WHAT IS BEING ASKED:
Search the material for lines containing the word "slice", and copy each one.

THE INPUT:

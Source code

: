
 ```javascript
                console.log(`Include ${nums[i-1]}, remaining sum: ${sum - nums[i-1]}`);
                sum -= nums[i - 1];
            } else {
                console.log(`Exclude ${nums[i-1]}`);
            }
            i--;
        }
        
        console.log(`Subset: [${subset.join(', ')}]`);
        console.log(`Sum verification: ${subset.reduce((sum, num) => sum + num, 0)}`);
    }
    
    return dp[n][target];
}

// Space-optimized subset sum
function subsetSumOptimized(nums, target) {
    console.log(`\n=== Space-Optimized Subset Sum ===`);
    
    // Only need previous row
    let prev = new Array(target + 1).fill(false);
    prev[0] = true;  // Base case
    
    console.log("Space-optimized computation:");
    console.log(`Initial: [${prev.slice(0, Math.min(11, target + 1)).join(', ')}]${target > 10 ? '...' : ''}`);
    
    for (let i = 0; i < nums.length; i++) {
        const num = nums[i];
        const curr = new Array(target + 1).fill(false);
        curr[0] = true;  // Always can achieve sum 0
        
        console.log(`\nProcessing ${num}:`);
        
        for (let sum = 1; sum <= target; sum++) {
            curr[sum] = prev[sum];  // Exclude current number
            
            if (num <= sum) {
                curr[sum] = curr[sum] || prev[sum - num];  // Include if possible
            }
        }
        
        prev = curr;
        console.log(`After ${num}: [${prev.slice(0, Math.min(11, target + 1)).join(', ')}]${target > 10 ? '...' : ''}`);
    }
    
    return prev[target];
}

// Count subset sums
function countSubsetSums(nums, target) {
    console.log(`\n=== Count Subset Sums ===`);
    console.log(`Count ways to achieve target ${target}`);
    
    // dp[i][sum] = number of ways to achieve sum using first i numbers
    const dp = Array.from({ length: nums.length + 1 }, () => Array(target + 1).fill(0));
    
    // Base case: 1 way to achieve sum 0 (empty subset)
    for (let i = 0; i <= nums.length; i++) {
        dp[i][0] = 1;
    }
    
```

SOLUTION TO THIS TASK:
    console.log(`Initial: [${prev.slice(0, Math.min(11, target + 1)).join(', ')}]${target > 10 ? '...' : ''}`);
        console.log(`After ${num}: [${prev.slice(0, Math.min(11, target + 1)).join(', ')}]${target > 10 ? '...' : ''}`);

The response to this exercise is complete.